- **TASK TO COMPLETE**
Write out exactly the lines of the entries below from the one holding "Source code" to the one holding "Fifth manuscript titled", inclusive, and leave out all other lines.

Source texts of formatted documents:
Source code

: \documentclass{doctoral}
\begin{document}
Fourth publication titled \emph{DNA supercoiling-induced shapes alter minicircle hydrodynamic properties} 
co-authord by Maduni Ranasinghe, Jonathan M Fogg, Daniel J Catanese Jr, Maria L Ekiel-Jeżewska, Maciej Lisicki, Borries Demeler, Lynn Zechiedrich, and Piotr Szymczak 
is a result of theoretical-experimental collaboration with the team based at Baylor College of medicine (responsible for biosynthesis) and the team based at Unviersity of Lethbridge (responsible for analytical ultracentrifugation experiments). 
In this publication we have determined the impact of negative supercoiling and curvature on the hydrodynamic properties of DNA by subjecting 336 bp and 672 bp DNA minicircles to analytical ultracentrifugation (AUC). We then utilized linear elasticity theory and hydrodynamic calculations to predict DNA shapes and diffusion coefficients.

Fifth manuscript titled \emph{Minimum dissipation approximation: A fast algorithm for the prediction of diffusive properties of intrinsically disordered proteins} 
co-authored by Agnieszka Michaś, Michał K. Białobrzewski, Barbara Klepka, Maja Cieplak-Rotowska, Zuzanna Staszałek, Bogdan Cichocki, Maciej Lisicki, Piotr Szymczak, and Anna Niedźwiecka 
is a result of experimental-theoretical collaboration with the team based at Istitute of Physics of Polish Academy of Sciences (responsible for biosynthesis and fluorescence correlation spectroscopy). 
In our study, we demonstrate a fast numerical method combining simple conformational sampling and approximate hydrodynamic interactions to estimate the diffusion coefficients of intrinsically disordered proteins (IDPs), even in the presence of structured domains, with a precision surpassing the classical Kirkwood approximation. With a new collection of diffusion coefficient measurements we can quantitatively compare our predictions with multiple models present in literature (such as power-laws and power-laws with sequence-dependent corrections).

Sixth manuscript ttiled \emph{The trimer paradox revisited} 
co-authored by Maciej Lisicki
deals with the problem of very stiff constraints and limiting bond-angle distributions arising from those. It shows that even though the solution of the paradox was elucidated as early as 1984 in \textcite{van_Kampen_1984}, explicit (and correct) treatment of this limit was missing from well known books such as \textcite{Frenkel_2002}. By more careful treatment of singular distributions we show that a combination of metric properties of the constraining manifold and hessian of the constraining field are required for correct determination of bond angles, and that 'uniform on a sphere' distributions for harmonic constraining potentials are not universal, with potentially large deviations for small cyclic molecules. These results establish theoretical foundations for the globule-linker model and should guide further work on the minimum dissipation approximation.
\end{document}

--

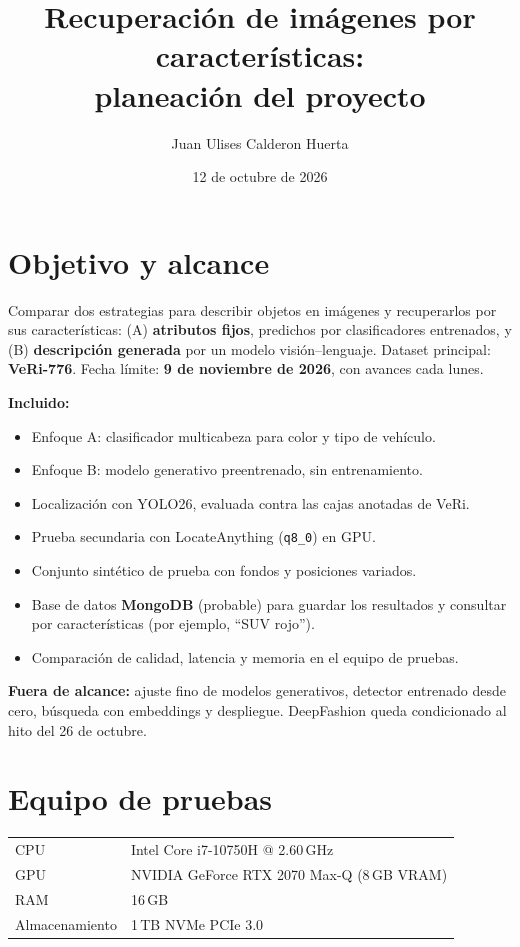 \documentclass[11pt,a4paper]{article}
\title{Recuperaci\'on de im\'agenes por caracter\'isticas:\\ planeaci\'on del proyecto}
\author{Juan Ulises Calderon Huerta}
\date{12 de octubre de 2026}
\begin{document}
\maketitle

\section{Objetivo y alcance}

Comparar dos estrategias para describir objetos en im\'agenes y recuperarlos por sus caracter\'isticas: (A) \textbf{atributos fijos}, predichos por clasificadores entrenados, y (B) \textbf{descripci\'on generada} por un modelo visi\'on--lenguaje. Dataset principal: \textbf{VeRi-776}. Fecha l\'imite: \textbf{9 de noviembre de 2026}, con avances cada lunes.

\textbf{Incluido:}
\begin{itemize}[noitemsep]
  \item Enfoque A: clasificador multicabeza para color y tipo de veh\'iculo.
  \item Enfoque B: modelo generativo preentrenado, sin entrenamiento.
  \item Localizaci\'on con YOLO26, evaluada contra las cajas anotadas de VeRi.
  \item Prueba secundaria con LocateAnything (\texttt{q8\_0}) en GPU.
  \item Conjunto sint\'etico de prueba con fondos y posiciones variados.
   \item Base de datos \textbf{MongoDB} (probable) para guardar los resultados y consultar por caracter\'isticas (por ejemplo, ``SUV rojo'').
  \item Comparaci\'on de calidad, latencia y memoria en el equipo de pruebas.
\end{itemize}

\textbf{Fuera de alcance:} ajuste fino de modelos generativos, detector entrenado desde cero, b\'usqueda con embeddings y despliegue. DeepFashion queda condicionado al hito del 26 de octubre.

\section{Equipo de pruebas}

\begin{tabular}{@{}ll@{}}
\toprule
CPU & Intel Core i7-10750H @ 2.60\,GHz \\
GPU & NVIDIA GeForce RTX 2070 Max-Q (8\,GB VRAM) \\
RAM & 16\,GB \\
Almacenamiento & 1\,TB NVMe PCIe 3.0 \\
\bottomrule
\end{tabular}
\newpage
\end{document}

- **RESULT OF THIS TASK**
Source code

: \documentclass{doctoral}
\begin{document}
Fourth publication titled \emph{DNA supercoiling-induced shapes alter minicircle hydrodynamic properties} 
co-authord by Maduni Ranasinghe, Jonathan M Fogg, Daniel J Catanese Jr, Maria L Ekiel-Jeżewska, Maciej Lisicki, Borries Demeler, Lynn Zechiedrich, and Piotr Szymczak 
is a result of theoretical-experimental collaboration with the team based at Baylor College of medicine (responsible for biosynthesis) and the team based at Unviersity of Lethbridge (responsible for analytical ultracentrifugation experiments). 
In this publication we have determined the impact of negative supercoiling and curvature on the hydrodynamic properties of DNA by subjecting 336 bp and 672 bp DNA minicircles to analytical ultracentrifugation (AUC). We then utilized linear elasticity theory and hydrodynamic calculations to predict DNA shapes and diffusion coefficients.

Fifth manuscript titled \emph{Minimum dissipation approximation: A fast algorithm for the prediction of diffusive properties of intrinsically disordered proteins} 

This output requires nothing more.